§ Dataset records
((
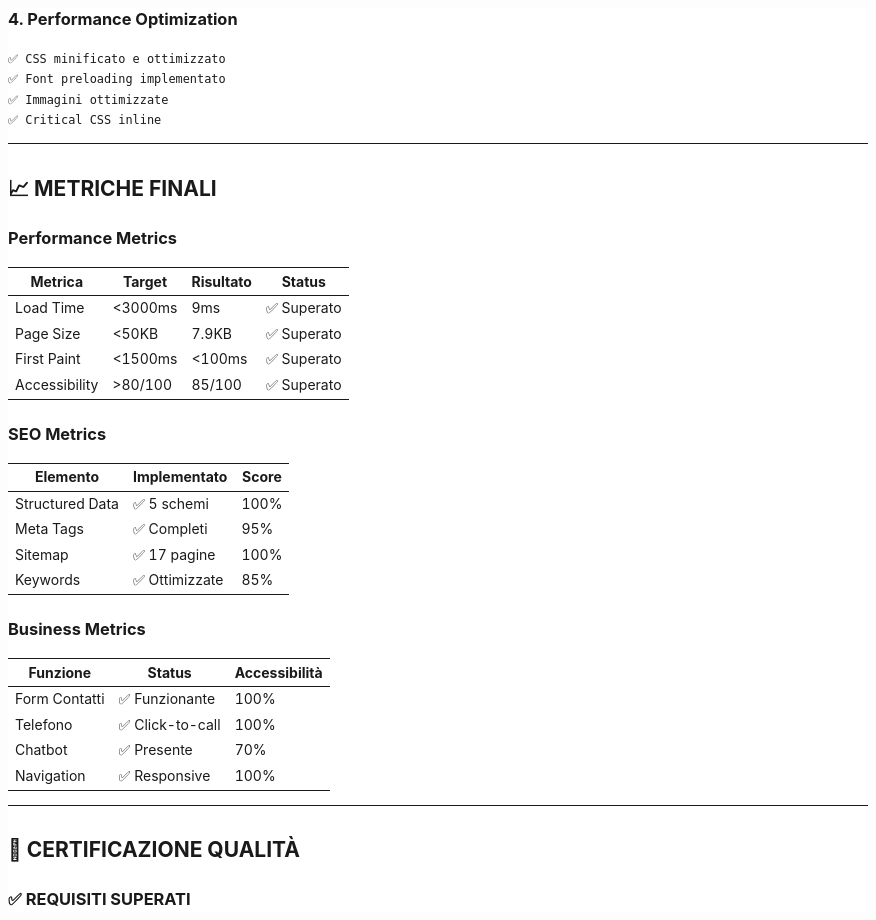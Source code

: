 ### **4. Performance Optimization**
```
✅ CSS minificato e ottimizzato
✅ Font preloading implementato
✅ Immagini ottimizzate
✅ Critical CSS inline
```

---

## 📈 METRICHE FINALI

### **Performance Metrics**
| Metrica | Target | Risultato | Status |
|---------|--------|-----------|--------|
| Load Time | <3000ms | 9ms | ✅ Superato |
| Page Size | <50KB | 7.9KB | ✅ Superato |
| First Paint | <1500ms | <100ms | ✅ Superato |
| Accessibility | >80/100 | 85/100 | ✅ Superato |

### **SEO Metrics**
| Elemento | Implementato | Score |
|----------|--------------|-------|
| Structured Data | ✅ 5 schemi | 100% |
| Meta Tags | ✅ Completi | 95% |
| Sitemap | ✅ 17 pagine | 100% |
| Keywords | ✅ Ottimizzate | 85% |

### **Business Metrics**
| Funzione | Status | Accessibilità |
|----------|--------|---------------|
| Form Contatti | ✅ Funzionante | 100% |
| Telefono | ✅ Click-to-call | 100% |
| Chatbot | ✅ Presente | 70% |
| Navigation | ✅ Responsive | 100% |

---

## 🎯 CERTIFICAZIONE QUALITÀ

### **✅ REQUISITI SUPERATI**
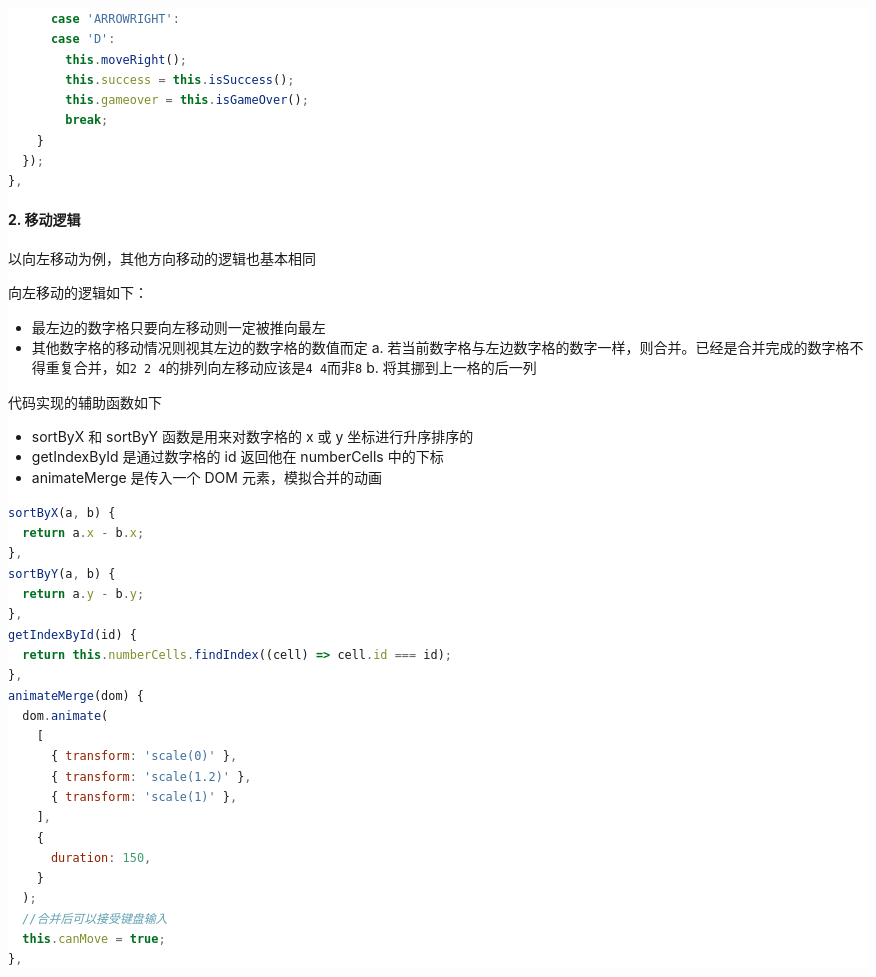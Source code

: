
 ```javascript
      case 'ARROWRIGHT':
      case 'D':
        this.moveRight();
        this.success = this.isSuccess();
        this.gameover = this.isGameOver();
        break;
    }
  });
},
```

#### 2. 移动逻辑

以向左移动为例，其他方向移动的逻辑也基本相同

向左移动的逻辑如下：

- 最左边的数字格只要向左移动则一定被推向最左
- 其他数字格的移动情况则视其左边的数字格的数值而定
  a. 若当前数字格与左边数字格的数字一样，则合并。已经是合并完成的数字格不得重复合并，如`2 2 4`的排列向左移动应该是`4 4`而非`8`
  b. 将其挪到上一格的后一列

代码实现的辅助函数如下

- sortByX 和 sortByY 函数是用来对数字格的 x 或 y 坐标进行升序排序的
- getIndexById 是通过数字格的 id 返回他在 numberCells 中的下标
- animateMerge 是传入一个 DOM 元素，模拟合并的动画

```javascript
sortByX(a, b) {
  return a.x - b.x;
},
sortByY(a, b) {
  return a.y - b.y;
},
getIndexById(id) {
  return this.numberCells.findIndex((cell) => cell.id === id);
},
animateMerge(dom) {
  dom.animate(
    [
      { transform: 'scale(0)' },
      { transform: 'scale(1.2)' },
      { transform: 'scale(1)' },
    ],
    {
      duration: 150,
    }
  );
  //合并后可以接受键盘输入
  this.canMove = true;
},
```
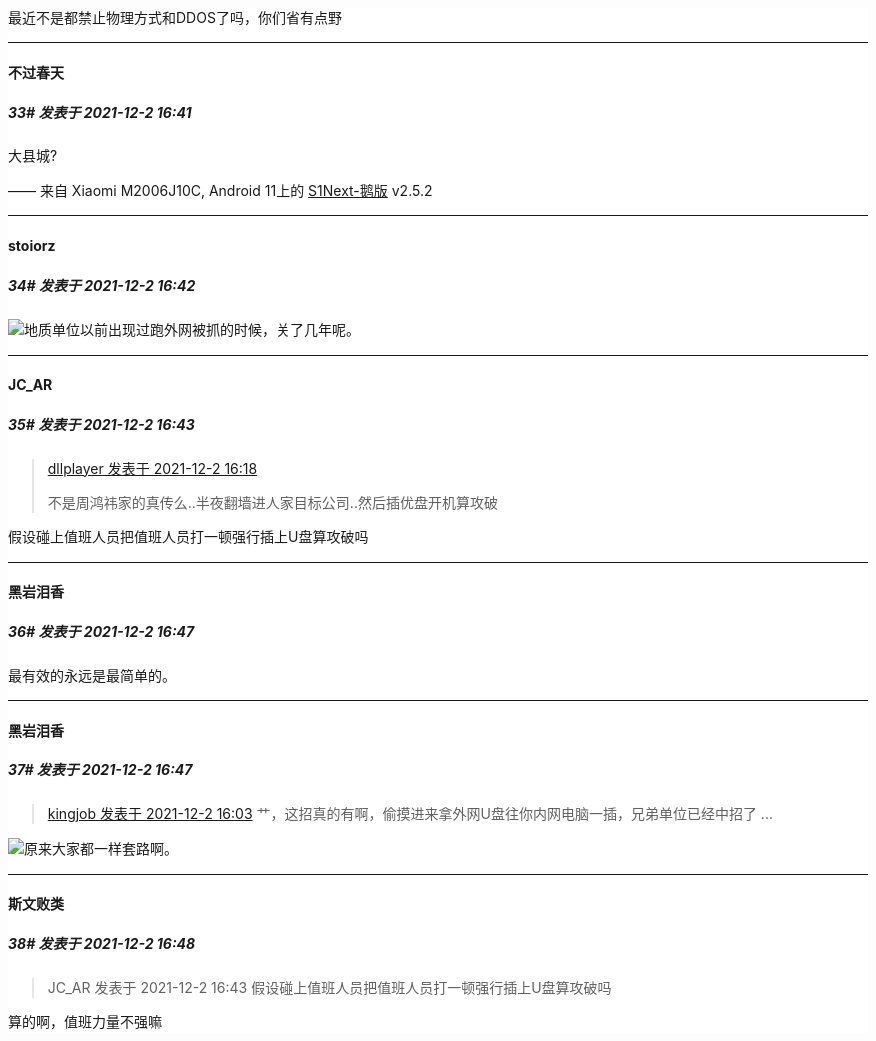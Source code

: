 最近不是都禁止物理方式和DDOS了吗，你们省有点野

*****

####  不过春天  
##### 33#       发表于 2021-12-2 16:41

大县城?

—— 来自 Xiaomi M2006J10C, Android 11上的 [S1Next-鹅版](https://github.com/ykrank/S1-Next/releases) v2.5.2

*****

####  stoiorz  
##### 34#       发表于 2021-12-2 16:42

<img src="https://static.saraba1st.com/image/smiley/face2017/001.png" referrerpolicy="no-referrer">地质单位以前出现过跑外网被抓的时候，关了几年呢。

*****

####  JC_AR  
##### 35#       发表于 2021-12-2 16:43

<blockquote><a href="httphttps://bbs.saraba1st.com/2b/forum.php?mod=redirect&amp;goto=findpost&amp;pid=53784630&amp;ptid=2040481" target="_blank">dllplayer 发表于 2021-12-2 16:18</a>

不是周鸿祎家的真传么..半夜翻墙进人家目标公司..然后插优盘开机算攻破</blockquote>
假设碰上值班人员把值班人员打一顿强行插上U盘算攻破吗

*****

####  黑岩泪香  
##### 36#       发表于 2021-12-2 16:47

最有效的永远是最简单的。

*****

####  黑岩泪香  
##### 37#       发表于 2021-12-2 16:47

<blockquote><a href="httphttps://bbs.saraba1st.com/2b/forum.php?mod=redirect&amp;goto=findpost&amp;pid=53784416&amp;ptid=2040481" target="_blank">kingjob 发表于 2021-12-2 16:03</a>
艹，这招真的有啊，偷摸进来拿外网U盘往你内网电脑一插，兄弟单位已经中招了 ...</blockquote>
<img src="https://static.saraba1st.com/image/smiley/face2017/067.png" referrerpolicy="no-referrer">原来大家都一样套路啊。

*****

####  斯文败类  
##### 38#       发表于 2021-12-2 16:48

<blockquote>JC_AR 发表于 2021-12-2 16:43
假设碰上值班人员把值班人员打一顿强行插上U盘算攻破吗</blockquote>
算的啊，值班力量不强嘛
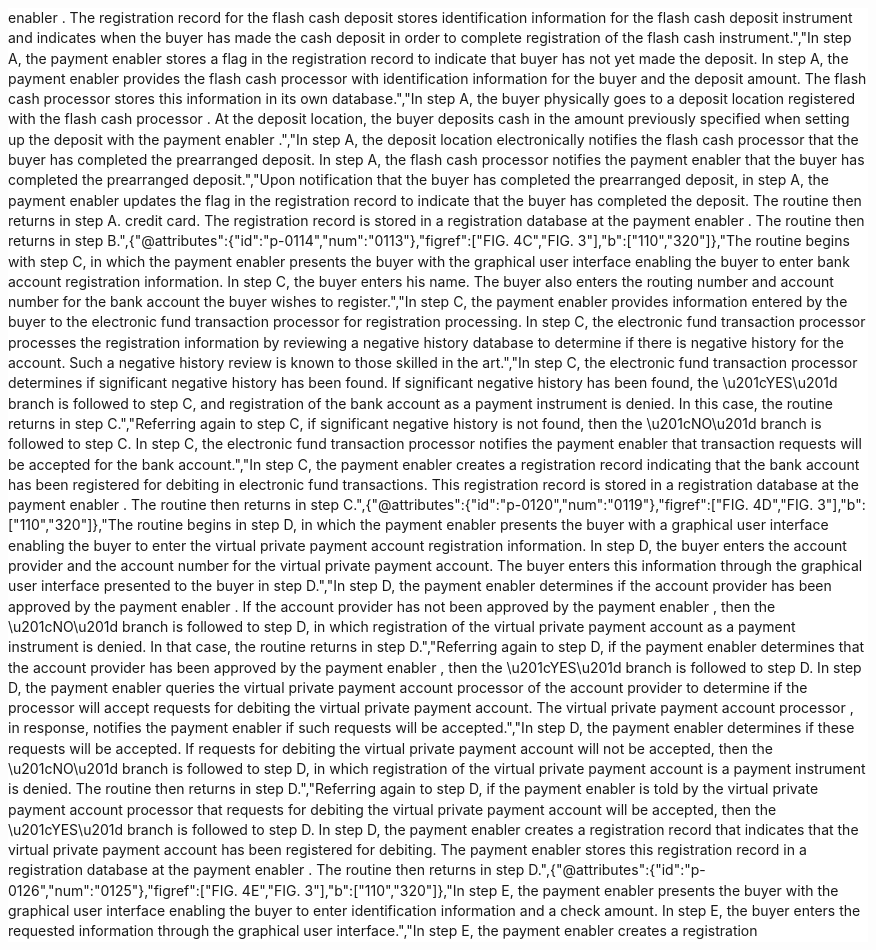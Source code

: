 enabler . The registration record for the flash cash deposit stores identification information for the flash cash deposit instrument and indicates when the buyer  has made the cash deposit in order to complete registration of the flash cash instrument.","In step A, the payment enabler  stores a flag in the registration record to indicate that buyer  has not yet made the deposit. In step A, the payment enabler  provides the flash cash processor  with identification information for the buyer  and the deposit amount. The flash cash processor  stores this information in its own database.","In step A, the buyer  physically goes to a deposit location registered with the flash cash processor . At the deposit location, the buyer  deposits cash in the amount previously specified when setting up the deposit with the payment enabler .","In step A, the deposit location electronically notifies the flash cash processor  that the buyer  has completed the prearranged deposit. In step A, the flash cash processor  notifies the payment enabler  that the buyer  has completed the prearranged deposit.","Upon notification that the buyer  has completed the prearranged deposit, in step A, the payment enabler  updates the flag in the registration record to indicate that the buyer  has completed the deposit. The routine then returns in step A. credit card. The registration record is stored in a registration database at the payment enabler . The routine then returns in step B.",{"@attributes":{"id":"p-0114","num":"0113"},"figref":["FIG. 4C","FIG. 3"],"b":["110","320"]},"The routine begins with step C, in which the payment enabler  presents the buyer  with the graphical user interface enabling the buyer  to enter bank account registration information. In step C, the buyer  enters his name. The buyer  also enters the routing number and account number for the bank account the buyer  wishes to register.","In step C, the payment enabler  provides information entered by the buyer  to the electronic fund transaction processor  for registration processing. In step C, the electronic fund transaction processor  processes the registration information by reviewing a negative history database to determine if there is negative history for the account. Such a negative history review is known to those skilled in the art.","In step C, the electronic fund transaction processor  determines if significant negative history has been found. If significant negative history has been found, the \u201cYES\u201d branch is followed to step C, and registration of the bank account as a payment instrument is denied. In this case, the routine returns in step C.","Referring again to step C, if significant negative history is not found, then the \u201cNO\u201d branch is followed to step C. In step C, the electronic fund transaction processor  notifies the payment enabler  that transaction requests will be accepted for the bank account.","In step C, the payment enabler  creates a registration record indicating that the bank account has been registered for debiting in electronic fund transactions. This registration record is stored in a registration database at the payment enabler . The routine then returns in step C.",{"@attributes":{"id":"p-0120","num":"0119"},"figref":["FIG. 4D","FIG. 3"],"b":["110","320"]},"The routine begins in step D, in which the payment enabler  presents the buyer  with a graphical user interface enabling the buyer  to enter the virtual private payment account registration information. In step D, the buyer  enters the account provider and the account number for the virtual private payment account. The buyer  enters this information through the graphical user interface presented to the buyer in step D.","In step D, the payment enabler  determines if the account provider has been approved by the payment enabler . If the account provider has not been approved by the payment enabler , then the \u201cNO\u201d branch is followed to step D, in which registration of the virtual private payment account as a payment instrument is denied. In that case, the routine returns in step D.","Referring again to step D, if the payment enabler  determines that the account provider has been approved by the payment enabler , then the \u201cYES\u201d branch is followed to step D. In step D, the payment enabler  queries the virtual private payment account processor  of the account provider to determine if the processor will accept requests for debiting the virtual private payment account. The virtual private payment account processor , in response, notifies the payment enabler  if such requests will be accepted.","In step D, the payment enabler  determines if these requests will be accepted. If requests for debiting the virtual private payment account will not be accepted, then the \u201cNO\u201d branch is followed to step D, in which registration of the virtual private payment account is a payment instrument is denied. The routine then returns in step D.","Referring again to step D, if the payment enabler  is told by the virtual private payment account processor  that requests for debiting the virtual private payment account will be accepted, then the \u201cYES\u201d branch is followed to step D. In step D, the payment enabler  creates a registration record that indicates that the virtual private payment account has been registered for debiting. The payment enabler  stores this registration record in a registration database at the payment enabler . The routine then returns in step D.",{"@attributes":{"id":"p-0126","num":"0125"},"figref":["FIG. 4E","FIG. 3"],"b":["110","320"]},"In step E, the payment enabler  presents the buyer  with the graphical user interface enabling the buyer  to enter identification information and a check amount. In step E, the buyer  enters the requested information through the graphical user interface.","In step E, the payment enabler  creates a registration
))
§ WHAT TO PRODUCE
With the pictures left out, write out exactly the lines above from the one containing "### **Business Metrics**" through the one containing "不是周鸿祎家的真传么..半夜".

§ EXPECTED ANSWER
### **Business Metrics**
| Funzione | Status | Accessibilità |
|----------|--------|---------------|
| Form Contatti | ✅ Funzionante | 100% |
| Telefono | ✅ Click-to-call | 100% |
| Chatbot | ✅ Presente | 70% |
| Navigation | ✅ Responsive | 100% |

---

## 🎯 CERTIFICAZIONE QUALITÀ

### **✅ REQUISITI SUPERATI**
Source code

:
 ```javascript
      case 'ARROWRIGHT':
      case 'D':
        this.moveRight();
        this.success = this.isSuccess();
        this.gameover = this.isGameOver();
        break;
    }
  });
},
```

#### 2. 移动逻辑

以向左移动为例，其他方向移动的逻辑也基本相同

向左移动的逻辑如下：

- 最左边的数字格只要向左移动则一定被推向最左
- 其他数字格的移动情况则视其左边的数字格的数值而定
  a. 若当前数字格与左边数字格的数字一样，则合并。已经是合并完成的数字格不得重复合并，如`2 2 4`的排列向左移动应该是`4 4`而非`8`
  b. 将其挪到上一格的后一列

代码实现的辅助函数如下

- sortByX 和 sortByY 函数是用来对数字格的 x 或 y 坐标进行升序排序的
- getIndexById 是通过数字格的 id 返回他在 numberCells 中的下标
- animateMerge 是传入一个 DOM 元素，模拟合并的动画

```javascript
sortByX(a, b) {
  return a.x - b.x;
},
sortByY(a, b) {
  return a.y - b.y;
},
getIndexById(id) {
  return this.numberCells.findIndex((cell) => cell.id === id);
},
animateMerge(dom) {
  dom.animate(
    [
      { transform: 'scale(0)' },
      { transform: 'scale(1.2)' },
      { transform: 'scale(1)' },
    ],
    {
      duration: 150,
    }
  );
  //合并后可以接受键盘输入
  this.canMove = true;
},
```
Source code

: 最近不是都禁止物理方式和DDOS了吗，你们省有点野

*****

####  不过春天  
##### 33#       发表于 2021-12-2 16:41

大县城?

—— 来自 Xiaomi M2006J10C, Android 11上的 [S1Next-鹅版](https://github.com/ykrank/S1-Next/releases) v2.5.2

*****

####  stoiorz  
##### 34#       发表于 2021-12-2 16:42

<img src="https://static.saraba1st.com/image/smiley/face2017/001.png" referrerpolicy="no-referrer">地质单位以前出现过跑外网被抓的时候，关了几年呢。

*****

####  JC_AR  
##### 35#       发表于 2021-12-2 16:43

<blockquote><a href="httphttps://bbs.saraba1st.com/2b/forum.php?mod=redirect&amp;goto=findpost&amp;pid=53784630&amp;ptid=2040481" target="_blank">dllplayer 发表于 2021-12-2 16:18</a>

不是周鸿祎家的真传么..半夜翻墙进人家目标公司..然后插优盘开机算攻破</blockquote>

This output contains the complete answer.